[SYCL-TLA] Enable SYCL-TLA build #2030

LuFinch · 2025-09-11T01:17:13Z

This is a draft PR to enable SYCL-TLA build in torch-xpu-ops so that we can test SYCL-TLA kernels' accuracy/performance in Pytorch when SDPA/GEMM kernels are ready.

After discussion with Eikan, we decided to put build logic in torch-xpu-ops while put kernels source code in Pytorch in-tree. Please put your SYCL-TLA kernel source code in Pytorch and set its path as part of ATen_XPU_SYCLTLA_SRCS in torch-xpu-ops/src/ATen/CMakeLists.txt.
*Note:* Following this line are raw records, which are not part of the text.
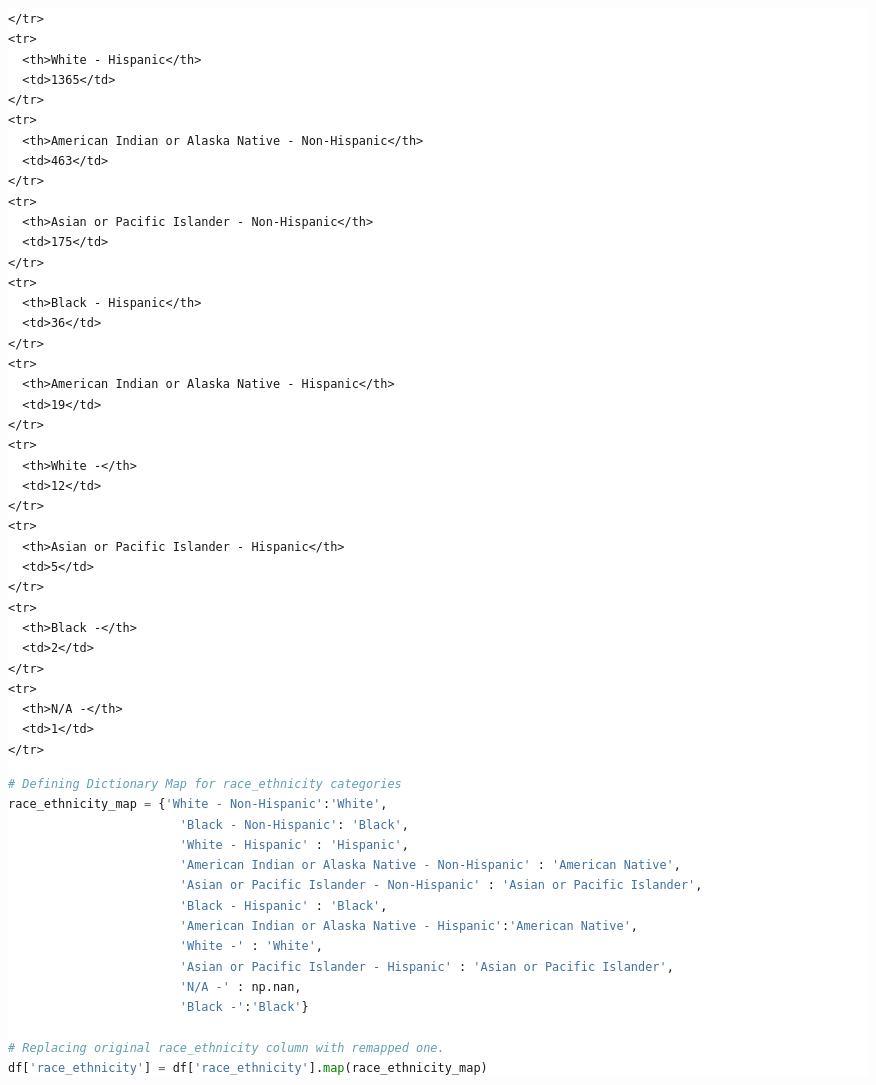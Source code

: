     </tr>
    <tr>
      <th>White - Hispanic</th>
      <td>1365</td>
    </tr>
    <tr>
      <th>American Indian or Alaska Native - Non-Hispanic</th>
      <td>463</td>
    </tr>
    <tr>
      <th>Asian or Pacific Islander - Non-Hispanic</th>
      <td>175</td>
    </tr>
    <tr>
      <th>Black - Hispanic</th>
      <td>36</td>
    </tr>
    <tr>
      <th>American Indian or Alaska Native - Hispanic</th>
      <td>19</td>
    </tr>
    <tr>
      <th>White -</th>
      <td>12</td>
    </tr>
    <tr>
      <th>Asian or Pacific Islander - Hispanic</th>
      <td>5</td>
    </tr>
    <tr>
      <th>Black -</th>
      <td>2</td>
    </tr>
    <tr>
      <th>N/A -</th>
      <td>1</td>
    </tr>
  </tbody>
</table>
</div>



```python
# Defining Dictionary Map for race_ethnicity categories
race_ethnicity_map = {'White - Non-Hispanic':'White',
                        'Black - Non-Hispanic': 'Black',
                        'White - Hispanic' : 'Hispanic',
                        'American Indian or Alaska Native - Non-Hispanic' : 'American Native',
                        'Asian or Pacific Islander - Non-Hispanic' : 'Asian or Pacific Islander',
                        'Black - Hispanic' : 'Black',
                        'American Indian or Alaska Native - Hispanic':'American Native',
                        'White -' : 'White',
                        'Asian or Pacific Islander - Hispanic' : 'Asian or Pacific Islander',
                        'N/A -' : np.nan,
                        'Black -':'Black'}

# Replacing original race_ethnicity column with remapped one.
df['race_ethnicity'] = df['race_ethnicity'].map(race_ethnicity_map)
```
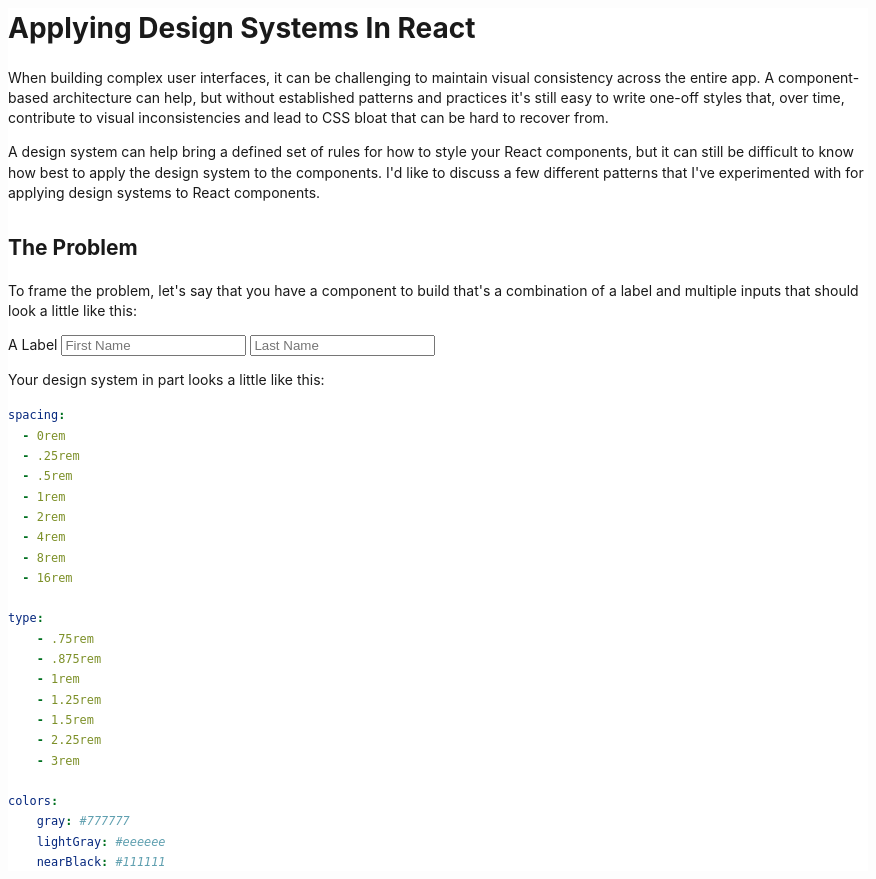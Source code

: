 # Applying Design Systems In React

When building complex user interfaces, it can be challenging to maintain visual consistency across the entire app.  A component-based architecture can help, but without established patterns and practices it's still easy to write one-off styles that, over time, contribute to visual inconsistencies and lead to CSS bloat that can be hard to recover from.

A design system can help bring a defined set of rules for how to style your React components, but it can still be difficult to know how best to apply the design system to the components.  I'd like to discuss a few different patterns that I've experimented with for applying design systems to React components.

## The Problem

To frame the problem, let's say that you have a component to build that's a combination of a label and multiple inputs that should look a little like this:

<div class="example">
    <div class="input-component">
        <label>A Label</label>
        <input placeholder='First Name' />
        <input placeholder='Last Name' />
    </div>
</div>

Your design system in part looks a little like this:

```yaml
spacing:
  - 0rem
  - .25rem
  - .5rem
  - 1rem
  - 2rem
  - 4rem
  - 8rem
  - 16rem
  
type:
    - .75rem
    - .875rem
    - 1rem
    - 1.25rem
    - 1.5rem
    - 2.25rem
    - 3rem
    
colors:
    gray: #777777
    lightGray: #eeeeee
    nearBlack: #111111
```
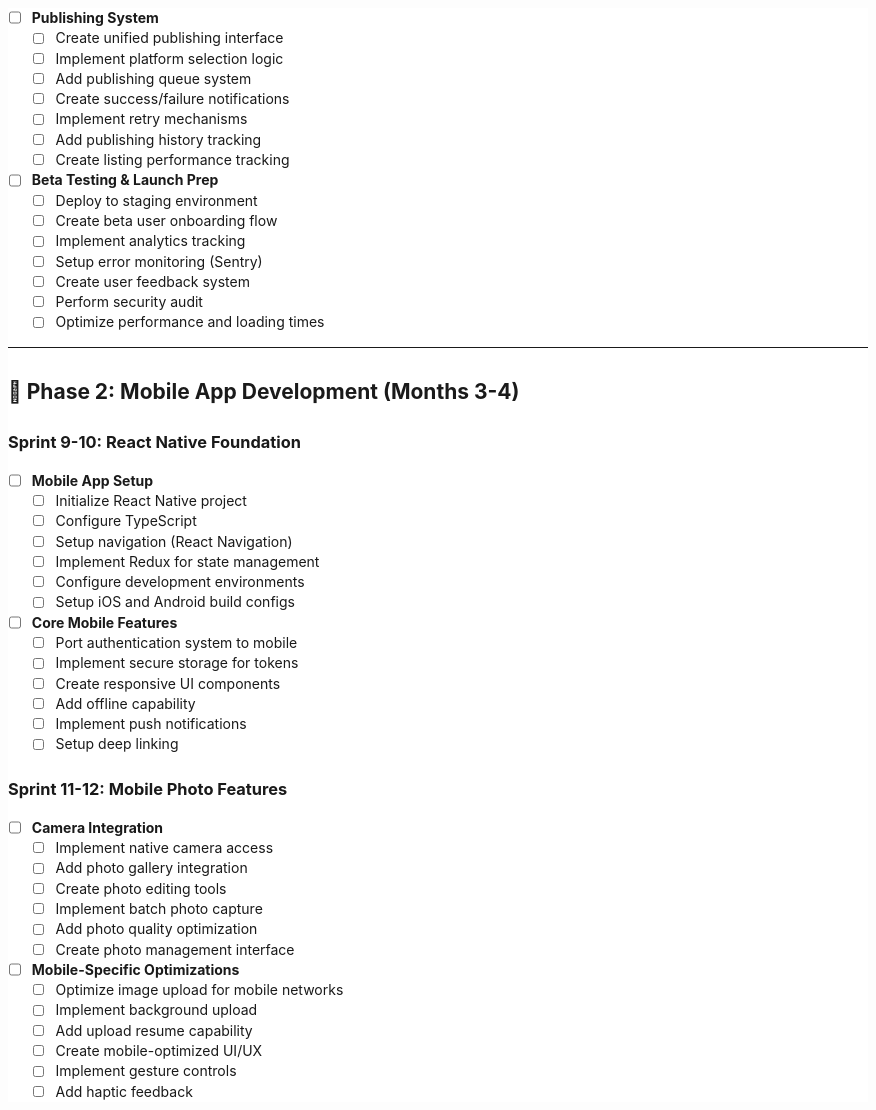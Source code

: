 - [ ] **Publishing System**
  - [ ] Create unified publishing interface
  - [ ] Implement platform selection logic
  - [ ] Add publishing queue system
  - [ ] Create success/failure notifications
  - [ ] Implement retry mechanisms
  - [ ] Add publishing history tracking
  - [ ] Create listing performance tracking

- [ ] **Beta Testing & Launch Prep**
  - [ ] Deploy to staging environment
  - [ ] Create beta user onboarding flow
  - [ ] Implement analytics tracking
  - [ ] Setup error monitoring (Sentry)
  - [ ] Create user feedback system
  - [ ] Perform security audit
  - [ ] Optimize performance and loading times

---

## 📱 Phase 2: Mobile App Development (Months 3-4)

### Sprint 9-10: React Native Foundation
- [ ] **Mobile App Setup**
  - [ ] Initialize React Native project
  - [ ] Configure TypeScript
  - [ ] Setup navigation (React Navigation)
  - [ ] Implement Redux for state management
  - [ ] Configure development environments
  - [ ] Setup iOS and Android build configs

- [ ] **Core Mobile Features**
  - [ ] Port authentication system to mobile
  - [ ] Implement secure storage for tokens
  - [ ] Create responsive UI components
  - [ ] Add offline capability
  - [ ] Implement push notifications
  - [ ] Setup deep linking

### Sprint 11-12: Mobile Photo Features
- [ ] **Camera Integration**
  - [ ] Implement native camera access
  - [ ] Add photo gallery integration
  - [ ] Create photo editing tools
  - [ ] Implement batch photo capture
  - [ ] Add photo quality optimization
  - [ ] Create photo management interface

- [ ] **Mobile-Specific Optimizations**
  - [ ] Optimize image upload for mobile networks
  - [ ] Implement background upload
  - [ ] Add upload resume capability
  - [ ] Create mobile-optimized UI/UX
  - [ ] Implement gesture controls
  - [ ] Add haptic feedback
Since SYCL-TLA has different compilation options compared with normal SYCL kernels in torch-xpu-ops, I make the logic in cmake/BuildFlags.cmake as a macro so that I can reuse the common compilation options.

Since there is not a determined plan of how to import sycl-tla repo, I git clone the main branch in cmake for debug convinence. We can pin commit after sycl-tla has first release tag

Depend on g++ upgrading to gcc13, otherwise the sycltla kernel won't build

cmake/Modules/FindSYCL/run_sycl.cmake

guangyey · 2025-10-21T05:57:12Z

src/ATen/CMakeLists.txt

-file(GLOB xpu_native_cpp "native/xpu/*.cpp" "native/sparse/*.cpp" "native/sparse/xpu/*.cpp" "native/nested/*.cpp" "native/nested/xpu/*.cpp" "native/transformers/*.cpp" "native/quantized/*.cpp")
+file(GLOB xpu_native_cpp "native/xpu/*.cpp" "native/sparse/*.cpp" "native/sparse/xpu/*.cpp" "native/nested/*.cpp" "native/nested/xpu/*.cpp" "native/transformers/*.cpp" "native/quantized/*.cpp" ${TORCH_ROOT}/aten/src/ATen/native/transformers/xpu/flash_attn/*.cpp)
 file(GLOB xpu_sycl "native/xpu/sycl/*.cpp" "native/sparse/xpu/sycl/*.cpp" "native/nested/xpu/sycl/*.cpp" "native/transformers/sycl/*.cpp" "native/quantized/sycl/*.cpp")
+file(GLOB xpu_sycltla "${TORCH_ROOT}/aten/src/ATen/native/transformers/xpu/flash_attn/sycltla/*.cpp")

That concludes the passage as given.